By Sam Coxhead of www.directfx.co.nz
The Australian Economy:
It has been an interesting week for the Australian economy. After last week’s larger than expected cut to the cash rate from the RBA, economic indicators have been better than expected. Building approvals, retail sales and yesterday’s employment numbers were all buoyant. The unemployment rate dropping back to 4.9% is a strong headline number, albeit the detail was not so sturdy. Of the jobs growth on the month, added part time jobs of 26k countered for a 10.5k fall in full time employment. Importantly the participation rate fell, easing the way for the reduced unemployment rate. The Chinese trade balance indicated lower demand for imports, and that is a negative sign for Australian exporters. Today’s Chinese inflation numbers showed al level if 3.4% vs an expectation of 3.3% and a previous of 3.6%. A lower than expected number would be AUD positive. Next week’s focus will be the release of the RBA monetary policy meeting minutes, from last weeks meeting. Given the surprise magnitude of the cash rate cut, these minutes will be closely followed.
The US Economy:
A relatively quiet week for economic data in the US. The April Federal Budget surplus of 59.1B was the largest since April 2008, and is encouraging. US interest rates have pushed down to low levels, as demand for the safety of interest rate bearing bank investments has increased, in response to escalating fears about the situation in Europe. Next week sees inflation, retail sales, construction and manufacturing numbers all released. Closely followed will also be the FED’s monetary policy meeting minutes on Wednesday. The lower oil price has been USD supportive over the last couple of weeks, but the downward momentum has eased considerably, stablising the FX ranges as a result.
The UK Economy:
Housing numbers still indicate a sector under pressure in the UK. Manufacturing numbers yesterday were stronger than expected and are somewhat encouraging. The focus for the week has been the Bank of England (BOE) monetary policy decision yesterday. The BOE left monetary policy unchanged and the market awaits the meeting minutes in two weeks for further insight to the current feeling of the board. The European situation has the potential to rapidly alter outlooks, so these will be closely watched.
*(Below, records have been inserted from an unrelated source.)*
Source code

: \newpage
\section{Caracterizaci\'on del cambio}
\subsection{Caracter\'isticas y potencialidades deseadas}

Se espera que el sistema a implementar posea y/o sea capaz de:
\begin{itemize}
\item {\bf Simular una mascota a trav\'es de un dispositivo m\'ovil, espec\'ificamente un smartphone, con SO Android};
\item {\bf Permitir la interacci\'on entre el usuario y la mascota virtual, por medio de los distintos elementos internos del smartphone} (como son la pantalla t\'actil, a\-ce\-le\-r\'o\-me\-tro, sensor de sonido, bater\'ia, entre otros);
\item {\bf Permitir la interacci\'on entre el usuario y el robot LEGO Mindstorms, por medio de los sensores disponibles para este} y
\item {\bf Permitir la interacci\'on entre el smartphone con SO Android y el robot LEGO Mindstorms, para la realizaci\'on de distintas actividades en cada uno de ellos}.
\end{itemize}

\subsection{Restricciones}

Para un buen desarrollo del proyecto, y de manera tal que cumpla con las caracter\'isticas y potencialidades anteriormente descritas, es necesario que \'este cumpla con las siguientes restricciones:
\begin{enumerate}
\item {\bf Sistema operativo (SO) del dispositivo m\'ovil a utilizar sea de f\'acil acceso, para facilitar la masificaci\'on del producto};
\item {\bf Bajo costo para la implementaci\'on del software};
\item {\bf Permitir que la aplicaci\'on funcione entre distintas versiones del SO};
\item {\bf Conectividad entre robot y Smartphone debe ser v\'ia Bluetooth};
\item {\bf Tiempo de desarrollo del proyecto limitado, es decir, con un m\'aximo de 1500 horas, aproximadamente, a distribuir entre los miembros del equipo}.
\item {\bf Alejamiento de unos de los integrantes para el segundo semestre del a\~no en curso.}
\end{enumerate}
The latest inflation numbers are due next week, and these will be closely watched.
The New Zealand Economy:
There has been little in the way of economic data released in New Zealand this week. Of influence has been the somewhat strange goings on in the interest rate markets. Over the last week, a perfect storm of a global move lower in interest rates, the RBA cutting their cash rate by 50pts, and last week’s jump in the unemployment rate, has seen unusual price action in the NZ interest rate market. Early in the week, the market had moved to price an 80% chance of a cut in the cash rate from the RBNZ. This move was driven by wholesale investors scrambling to cover positions and a very illiquid market. It is highly unlikely the RBNZ would consider cutting the cash rate, with the value of the NZD having moved over 4% lower, on a trade weighted basis, in the past month. The European situation would have to escalate to new levels, to open up that scenario, and it would be driven by a freezing of credit markets offshore. Next week’s focus will be on the retail sales number for the first quarter due Monday. Fonterra bi-monthly diary auction results will also be closely watched.
The Canadian Economy:
There has been relatively little focus on the Canadian economy so far this week. The oil price stabilising after its recent weakness will be supportive of the oil exporting regions. Volatile building numbers were demonstrably better than expected on Monday. Later on today employment numbers get released and these provide the real focus for the week. Next week along with second tier wholesale sales and manufacturing numbers, Friday’s inflation numbers will provide the focus.
The Japanese Economy:
In Japan this week the trade balance data pointed towards improved levels of exports which is encouraging. As expected various finance officials have been playing lip service to the strong nature of the YEN, but given the wider market risk aversion evident for most of the week, any action would be fool hardy at this time. Next week the preliminary first quarter GDP numbers on Thursday provide the focus.
The European Economy:
In Europe this week the weaker economic data has coupled itself with increased political uncertainty to escalate fears about the ongoing viability of the single currency. Anti-austerity slogans have seen the rise in popularity of left wing parties in Greece. There is little chance of the coalition being cobbled together and another election is likely at some stage soon. Concerns about the ability of the Spanish to reduce deficits further clouds the outlook in Europe. Tensions around the austerity drive and a lack of growth point towards a bumpy road for Europe over the medium to long term. Next week sees GDP numbers released and no doubt these will make dismal reading for the most part.
Of note :
For the most part this week has been about risk aversion. The escalation of uncertainty in Europe on both economic and political levels, are directly driving the risk aversion. With the likes of the Chinese Investment Corporation publically standing back from any new investment in European debt, the feeling is one of coming to a turning point. The transition of power in France is a focus. Across Europe there is populace movement away from austerity measures, that are at the heart of core member Germany’s leadership. It is hard to see any material recovery in risk appetite in the short term, given the current sentiment.